Defense sans Statement: Kurdish Decolonization in Counterterror Courts
What is the possibility of defense for Kurds charged with the terrorist crimes that their "data doubles" are accused of committing? Is it ever possible for detainees facing long prison sentences to overcome the law’s suspicion of deception by making statements, the falsity of which is assumed a priori by the judges? This talk concentrates on the mother tongue protests launched by Kurdish detainees in Turkish counterterror courts between 2011 and 2013 to address these questions. If defense statements that demand the recognition of one’s identity fall into the cracks for not implicating the defendants’ desire, this talk argues that it is through “defense sans statement” that the detainees might defend themselves. Defense sans statement is a type of defense that is not susceptible to the test of truth and falsity. In a defense sans statement, language is used not to refer to the evidence presented by the prosecution or to present counterevidence to the judge. Instead, detainees interrupt the communicative duel in courts by using language to index that which cannot be linguistically represented. This ethnography on the Kurds' refusal to speak will also be used to invite the audience to discuss the accusations of supporting "terrorism" leveled against Palestinian students, scholars, and their allies on university campuses and beyond.
Dr. Serra Hakyemez is McKnight land-grant professor (2024-2026) and assistant professor in the Department of Anthropology and the Institute for Global Studies at the University of Minnesota, Twin Cities. Her research examines the forms that colonial state projects assume in the contemporary Middle East and East Africa. Through studying institutions ranging from counterterror courts and maximum-security prisons in Northern Kurdistan to humanitarian relief and development agencies in Somalia, she explores the relationship between subjection and subjectification, law and justice, and politics and ethics. Her first book Deadly Refusals: Kurdish Decolonization in Times of Counterterrorism (University of Minnesota Press, 2026), offers an intimate portrait of the Kurdish liberation movement within the carceral and legal apparatuses of the Turkish state.

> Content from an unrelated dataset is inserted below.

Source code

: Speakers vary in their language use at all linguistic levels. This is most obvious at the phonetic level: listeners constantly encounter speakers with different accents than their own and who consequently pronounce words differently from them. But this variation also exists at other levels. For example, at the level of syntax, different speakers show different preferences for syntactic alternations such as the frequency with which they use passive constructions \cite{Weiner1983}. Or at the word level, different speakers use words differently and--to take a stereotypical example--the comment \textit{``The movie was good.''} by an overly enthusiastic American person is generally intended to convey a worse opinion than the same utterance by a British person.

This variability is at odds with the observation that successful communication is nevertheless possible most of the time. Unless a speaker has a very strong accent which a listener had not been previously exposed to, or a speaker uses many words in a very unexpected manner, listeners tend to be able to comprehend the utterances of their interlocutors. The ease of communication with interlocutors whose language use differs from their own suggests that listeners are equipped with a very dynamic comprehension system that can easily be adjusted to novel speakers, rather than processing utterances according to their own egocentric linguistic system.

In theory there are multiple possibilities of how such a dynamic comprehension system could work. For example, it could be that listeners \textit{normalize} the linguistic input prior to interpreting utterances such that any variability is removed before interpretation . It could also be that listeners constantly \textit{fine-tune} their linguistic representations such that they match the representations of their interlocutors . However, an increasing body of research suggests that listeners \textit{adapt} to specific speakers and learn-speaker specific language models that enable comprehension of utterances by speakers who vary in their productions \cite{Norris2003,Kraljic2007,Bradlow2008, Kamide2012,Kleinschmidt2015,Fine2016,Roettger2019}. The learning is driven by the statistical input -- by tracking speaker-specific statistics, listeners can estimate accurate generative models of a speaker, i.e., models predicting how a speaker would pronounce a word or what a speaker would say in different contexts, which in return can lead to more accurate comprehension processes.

Based on ethnographic research conducted over a period of seventeen years—including interviews with former prisoners, lawyers, judges, and prosecutors; observations of more than one hundred court hearings; and analysis of prison memoirs, poetry, and legal archives—Deadly Refusals examines how prosecuted and imprisoned Kurds organize in refusal of the criminalization of their political demands and colonization of their political desires. This research was supported by multiple grants from the American Council of Learned Societies, National Science Foundation, and the Wenner-Gren Foundation.